I have criticized Justin Trudeau’s policy proposals in the past, specifically for being light on economic policy and for his incoherence on environment issues. He’s trying, however, to make a believer out of me with an editorial on trade policy and Asia. While modest on specifics, Mr. Trudeau correctly identifies Canada’s foreign direct investment policies as a significant economic issue that the Conservatives have not addressed.
Of all the points in the editorial, Mr. Trudeau’s support of the CNOOC-Nexen deal is probably most surprising. Like many others, he sees the merger as providing a great deal of benefit to Canadians, with little downside risk. The Conservatives have not offered a coherent reason why blocking such a deal is in Canada’s interests, and I am delighted to see Mr. Trudeau call them on it.
Mr. Trudeau goes on to add that “the big picture isn’t about CNOOC or Petronas, but the many opportunities like them that will follow in their footsteps.” The underlying issue is clearly the Investment Canada Act (ICA) and the “net benefit test”. Unfortunately, Mr. Trudeau has not said why the CNOOC-Nexen deal and others would pass under his system but fail under the current approach. Would he replace the ICA with a new law, or would he interpret the net benefit test differently than the Harper government? Such a distinction is important, as the net benefit test has problems beyond what Mr. Trudeau says is the current government’s “Keystone Kops approach”.
The most impressive part of Mr. Trudeau’s position is how he has successfully linked trade policy with his campaign’s focus on the middle class. In order to increase middle-class wages, Canadian productivity must increase. His statement that “[f]oreign investment raises productivity, and hence the living standards of Canadian families” may not be a great bumper sticker slogan, but it is a vital point.
There has been criticism that Mr.

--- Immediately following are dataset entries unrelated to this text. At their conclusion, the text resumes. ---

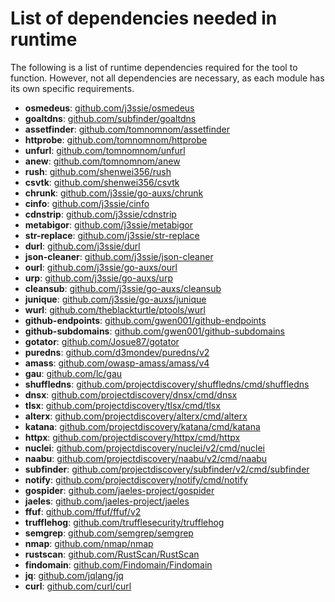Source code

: # List of dependencies needed in runtime

The following is a list of runtime dependencies required for the tool to function. However, not all dependencies are necessary, as each module has its own specific requirements.

- **osmedeus**: [github.com/j3ssie/osmedeus](https://github.com/j3ssie/osmedeus)
- **goaltdns**: [github.com/subfinder/goaltdns](https://github.com/subfinder/goaltdns)
- **assetfinder**: [github.com/tomnomnom/assetfinder](https://github.com/tomnomnom/assetfinder)
- **httprobe**: [github.com/tomnomnom/httprobe](https://github.com/tomnomnom/httprobe)
- **unfurl**: [github.com/tomnomnom/unfurl](https://github.com/tomnomnom/unfurl)
- **anew**: [github.com/tomnomnom/anew](https://github.com/tomnomnom/anew)
- **rush**: [github.com/shenwei356/rush](https://github.com/shenwei356/rush)
- **csvtk**: [github.com/shenwei356/csvtk](https://github.com/shenwei356/csvtk)
- **chrunk**: [github.com/j3ssie/go-auxs/chrunk](https://github.com/j3ssie/go-auxs/chrunk)
- **cinfo**: [github.com/j3ssie/cinfo](https://github.com/j3ssie/cinfo)
- **cdnstrip**: [github.com/j3ssie/cdnstrip](https://github.com/j3ssie/cdnstrip)
- **metabigor**: [github.com/j3ssie/metabigor](https://github.com/j3ssie/metabigor)
- **str-replace**: [github.com/j3ssie/str-replace](https://github.com/j3ssie/str-replace)
- **durl**: [github.com/j3ssie/durl](https://github.com/j3ssie/durl)
- **json-cleaner**: [github.com/j3ssie/json-cleaner](https://github.com/j3ssie/json-cleaner)
- **ourl**: [github.com/j3ssie/go-auxs/ourl](https://github.com/j3ssie/go-auxs/ourl)
- **urp**: [github.com/j3ssie/go-auxs/urp](https://github.com/j3ssie/go-auxs/urp)
- **cleansub**: [github.com/j3ssie/go-auxs/cleansub](https://github.com/j3ssie/go-auxs/cleansub)
- **junique**: [github.com/j3ssie/go-auxs/junique](https://github.com/j3ssie/go-auxs/junique)
- **wurl**: [github.com/theblackturtle/ptools/wurl](https://github.com/theblackturtle/ptools/wurl)
- **github-endpoints**: [github.com/gwen001/github-endpoints](https://github.com/gwen001/github-endpoints)
- **github-subdomains**: [github.com/gwen001/github-subdomains](https://github.com/gwen001/github-subdomains)
- **gotator**: [github.com/Josue87/gotator](https://github.com/Josue87/gotator)
- **puredns**: [github.com/d3mondev/puredns/v2](https://github.com/d3mondev/puredns/v2)
- **amass**: [github.com/owasp-amass/amass/v4](https://github.com/owasp-amass/amass/v4/...)
- **gau**: [github.com/lc/gau](https://github.com/lc/gau)
- **shuffledns**: [github.com/projectdiscovery/shuffledns/cmd/shuffledns](https://github.com/projectdiscovery/shuffledns/cmd/shuffledns)
- **dnsx**: [github.com/projectdiscovery/dnsx/cmd/dnsx](https://github.com/projectdiscovery/dnsx/cmd/dnsx)
- **tlsx**: [github.com/projectdiscovery/tlsx/cmd/tlsx](https://github.com/projectdiscovery/tlsx/cmd/tlsx)
- **alterx**: [github.com/projectdiscovery/alterx/cmd/alterx](https://github.com/projectdiscovery/alterx/cmd/alterx)
- **katana**: [github.com/projectdiscovery/katana/cmd/katana](https://github.com/projectdiscovery/katana/cmd/katana)
- **httpx**: [github.com/projectdiscovery/httpx/cmd/httpx](https://github.com/projectdiscovery/httpx/cmd/httpx)
- **nuclei**: [github.com/projectdiscovery/nuclei/v2/cmd/nuclei](https://github.com/projectdiscovery/nuclei/v2/cmd/nuclei)
- **naabu**: [github.com/projectdiscovery/naabu/v2/cmd/naabu](https://github.com/projectdiscovery/naabu/v2/cmd/naabu)
- **subfinder**: [github.com/projectdiscovery/subfinder/v2/cmd/subfinder](https://github.com/projectdiscovery/subfinder/v2/cmd/subfinder)
- **notify**: [github.com/projectdiscovery/notify/cmd/notify](https://github.com/projectdiscovery/notify/cmd/notify)
- **gospider**: [github.com/jaeles-project/gospider](https://github.com/jaeles-project/gospider)
- **jaeles**: [github.com/jaeles-project/jaeles](https://github.com/jaeles-project/jaeles)
- **ffuf**: [github.com/ffuf/ffuf/v2](https://github.com/ffuf/ffuf/v2)
- **trufflehog**: [github.com/trufflesecurity/trufflehog](https://github.com/trufflesecurity/trufflehog)
- **semgrep**: [github.com/semgrep/semgrep](https://github.com/semgrep/semgrep)
- **nmap**: [github.com/nmap/nmap](https://github.com/nmap/nmap)
- **rustscan**: [github.com/RustScan/RustScan](https://github.com/RustScan/RustScan)
- **findomain**: [github.com/Findomain/Findomain](https://github.com/Findomain/Findomain)
- **jq**: [github.com/jqlang/jq](https://github.com/jqlang/jq)
- **curl**: [github.com/curl/curl](https://github.com/curl/curl)



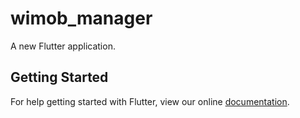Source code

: # wimob_manager

A new Flutter application.

## Getting Started

For help getting started with Flutter, view our online
[documentation](https://flutter.io/).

Trudeau cannot both support the CNOOC-Nexen deal and oppose the Northern Gateway pipeline. I disagree. There are alternative options to get the oil to market, some highly realistic (Keystone XL), others less so (a railway to Alaska). CNOOC’s position on Northern Gateway should be irrelevant since the company’s merger plans are not conditional on having the pipeline built.
I have previously graded Mr. Trudeau’s foreign investment policies as an A-. Given these further details, he has earned a full A, if not an A+.